Consequences of using wrongly social media in the job search

  1. I asked: Could these 3 Facebook No-Nos make you lose your job?
  2. One of my most popular posts asks: Jobseeker, are you invoking the law of Subtraction?
  3. And in Have you Googled Yourself Lately? I remind you that employers do.
  4. And we touched on it in 5 Reasons to Check your Attitude.

Red Riding Hood had her own issues with wolves but the boy who cried wolf is what I want to talk about today. What happens to your own well-cultivated network when you “cry wolf?” In the story of the Boy who cried wolf, people stop believing him. He initially thought it was fun to get the villagers all excited and have them come running when he cried wolf but the end result was that when a real wolf attacked the flock, he was left to try to defend the flock of sheep by himself because they didn’t believe him.

Using Facebook as a text messenger

Some people tend to use Facebook as a text messenger, letting their whole network know whenever they need help with something. The difference is that Facebook stays there unless you hit delete to your posts and even then you don’t know how many people read whatever you said or complained about before it was deleted.

Mobile phones make it easier to post on Facebook when you are overtired or perhaps have been drinking. You may not realize the impact your chronic complaints or pleas for help have on your network.
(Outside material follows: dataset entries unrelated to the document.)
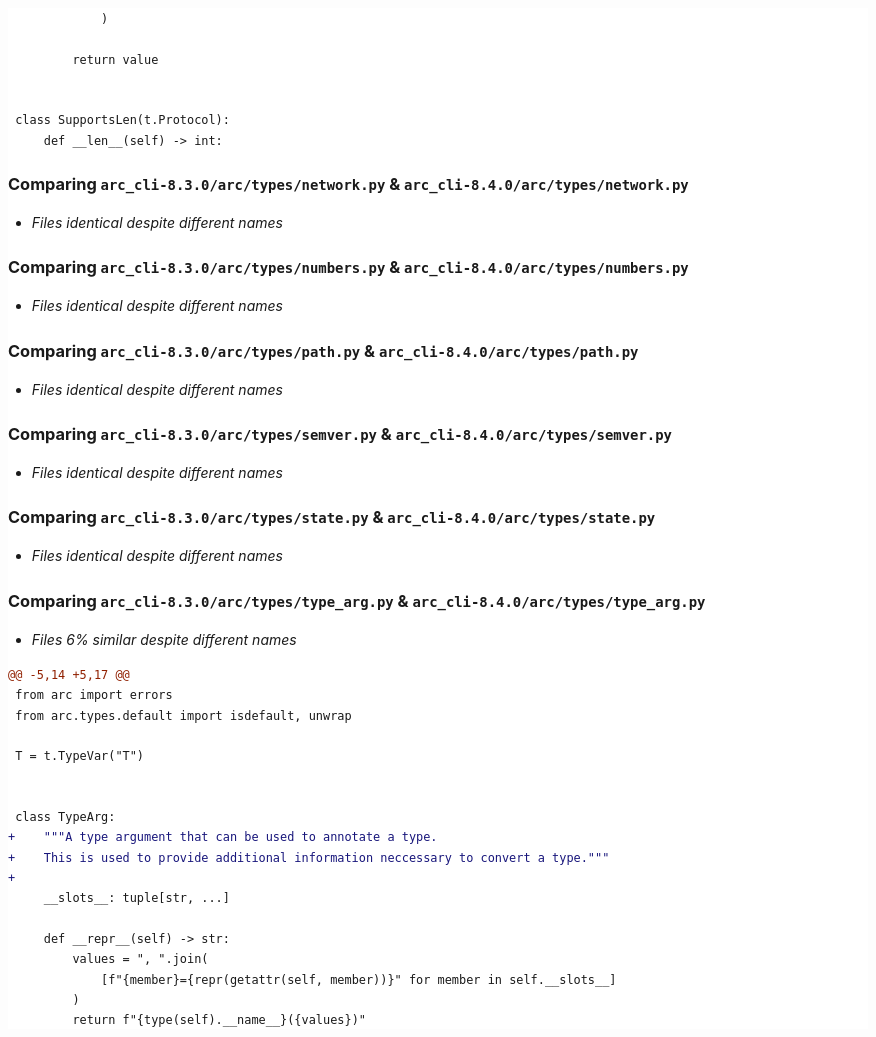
 ```diff
             )
 
         return value
 
 
 class SupportsLen(t.Protocol):
     def __len__(self) -> int:
```

### Comparing `arc_cli-8.3.0/arc/types/network.py` & `arc_cli-8.4.0/arc/types/network.py`

 * *Files identical despite different names*

### Comparing `arc_cli-8.3.0/arc/types/numbers.py` & `arc_cli-8.4.0/arc/types/numbers.py`

 * *Files identical despite different names*

### Comparing `arc_cli-8.3.0/arc/types/path.py` & `arc_cli-8.4.0/arc/types/path.py`

 * *Files identical despite different names*

### Comparing `arc_cli-8.3.0/arc/types/semver.py` & `arc_cli-8.4.0/arc/types/semver.py`

 * *Files identical despite different names*

### Comparing `arc_cli-8.3.0/arc/types/state.py` & `arc_cli-8.4.0/arc/types/state.py`

 * *Files identical despite different names*

### Comparing `arc_cli-8.3.0/arc/types/type_arg.py` & `arc_cli-8.4.0/arc/types/type_arg.py`

 * *Files 6% similar despite different names*

```diff
@@ -5,14 +5,17 @@
 from arc import errors
 from arc.types.default import isdefault, unwrap
 
 T = t.TypeVar("T")
 
 
 class TypeArg:
+    """A type argument that can be used to annotate a type.
+    This is used to provide additional information neccessary to convert a type."""
+
     __slots__: tuple[str, ...]
 
     def __repr__(self) -> str:
         values = ", ".join(
             [f"{member}={repr(getattr(self, member))}" for member in self.__slots__]
         )
         return f"{type(self).__name__}({values})"
```
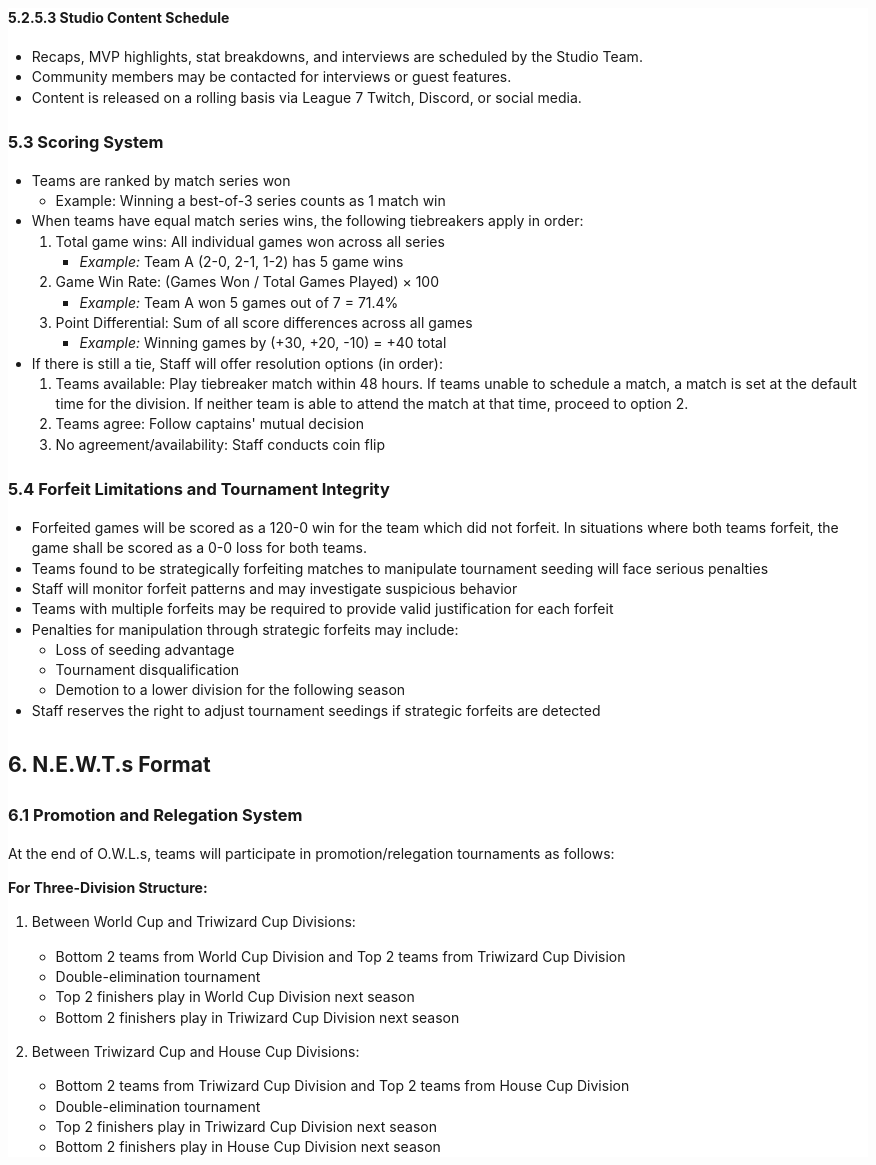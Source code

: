 #### 5.2.5.3 Studio Content Schedule
- Recaps, MVP highlights, stat breakdowns, and interviews are scheduled by the Studio Team.
- Community members may be contacted for interviews or guest features.
- Content is released on a rolling basis via League 7 Twitch, Discord, or social media.

### 5.3 Scoring System
- Teams are ranked by match series won
  - Example: Winning a best-of-3 series counts as 1 match win
- When teams have equal match series wins, the following tiebreakers apply in order:
  1. Total game wins: All individual games won across all series
      - *Example:* Team A (2-0, 2-1, 1-2) has 5 game wins
  2. Game Win Rate: (Games Won / Total Games Played) × 100
      - *Example:* Team A won 5 games out of 7 = 71.4%
  3. Point Differential: Sum of all score differences across all games
      - *Example:* Winning games by (+30, +20, -10) = +40 total
- If there is still a tie, Staff will offer resolution options (in order):
  1. Teams available: Play tiebreaker match within 48 hours. If teams unable to schedule a match, a match is set at the default time for the division. If neither team is able to attend the match at that time, proceed to option 2.
  2. Teams agree: Follow captains' mutual decision
  3. No agreement/availability: Staff conducts coin flip

### 5.4 Forfeit Limitations and Tournament Integrity
- Forfeited games will be scored as a 120-0 win for the team which did not forfeit. In situations where both teams forfeit, the game shall be scored as a 0-0 loss for both teams.
- Teams found to be strategically forfeiting matches to manipulate tournament seeding will face serious penalties
- Staff will monitor forfeit patterns and may investigate suspicious behavior
- Teams with multiple forfeits may be required to provide valid justification for each forfeit
- Penalties for manipulation through strategic forfeits may include:
  - Loss of seeding advantage
  - Tournament disqualification
  - Demotion to a lower division for the following season
- Staff reserves the right to adjust tournament seedings if strategic forfeits are detected

## 6. N.E.W.T.s Format

### 6.1 Promotion and Relegation System

At the end of O.W.L.s, teams will participate in promotion/relegation tournaments as follows:

**For Three-Division Structure:**
1. Between World Cup and Triwizard Cup Divisions:
   - Bottom 2 teams from World Cup Division and Top 2 teams from Triwizard Cup Division
   - Double-elimination tournament
   - Top 2 finishers play in World Cup Division next season
   - Bottom 2 finishers play in Triwizard Cup Division next season

2. Between Triwizard Cup and House Cup Divisions:
   - Bottom 2 teams from Triwizard Cup Division and Top 2 teams from House Cup Division
   - Double-elimination tournament
   - Top 2 finishers play in Triwizard Cup Division next season
   - Bottom 2 finishers play in House Cup Division next season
Carry this through to Twitter and other social media and you start hurting your credibility and reduce the desire your connections may have to help you.  Your goal in using social media in your job search (and all of this also applies to entrepreneurs and those fully employed) is to build positive networks willing to help you if you need help.

The turnabout is, of course, also true. You need to willing to help others when they have needs. But assuming you already get the concept of nurturing a network and cultivating it by sowing seeds of helpfulness, then you need to also be careful of whining in public, labeling groups of people, calling people out, or in general, continually looking negative in your status updates.

Make some changes in how you update your status

Take a moment today and look at what you said in your stream recently. Start by deleting anything you wish you hadn’t said and then resolve to think before you post, tweet, or blog.


  1. Kimba Green on February 8, 2011 at 11:31 am

    Good reminders of how we should conduct ourselves online. Even though we do feel we should be able to do or say what ever we want, we have to remember we are our brand. It is only each of us to represent ourselves and an employer can decide in a moment to remove our resume from their stack. Their choice, their opinion and their right.

    • Julie Walraven on February 9, 2011 at 3:49 pm

      Exactly, Kimba. You also want to leverage your network and not alienate them. SO you need to be careful what you say.

  2. JB on February 8, 2011 at 7:43 pm

    The other day I read an interesting column is kind of related to the topic you’re writing about: The basic sentiment of the column is that social networking may be eroding real-life relationships.

    I’m sure many can relate to this… You call someone about something important, get their voicemail and leave an urgent message. Later, that person texts or emails you, or worse, posts to your online social network instead of picking up the phone to respond.

    Yes, our lives are all very busy, but I’ve seen it happen to many folks — once real-life relationships degrade into characters on a screen.

    Rather than checking our social networks and inboxes to see what is happening in the lives of our friends and family, perhaps we should all pick up the phone or pay a visit more often.

    • Julie Walraven on February 12, 2011 at 10:09 am

      I think it depends on the friends you create. I have some conversations on FB or Twitter but many of those I move to Skype or my phone. I think you need to assess the balance of your urgencies and see if you are always asking for help or worse complaining even in those phone messages. People generally are willing to help but you have to create a balance for them. Constant negativity will end individuals willingness to help.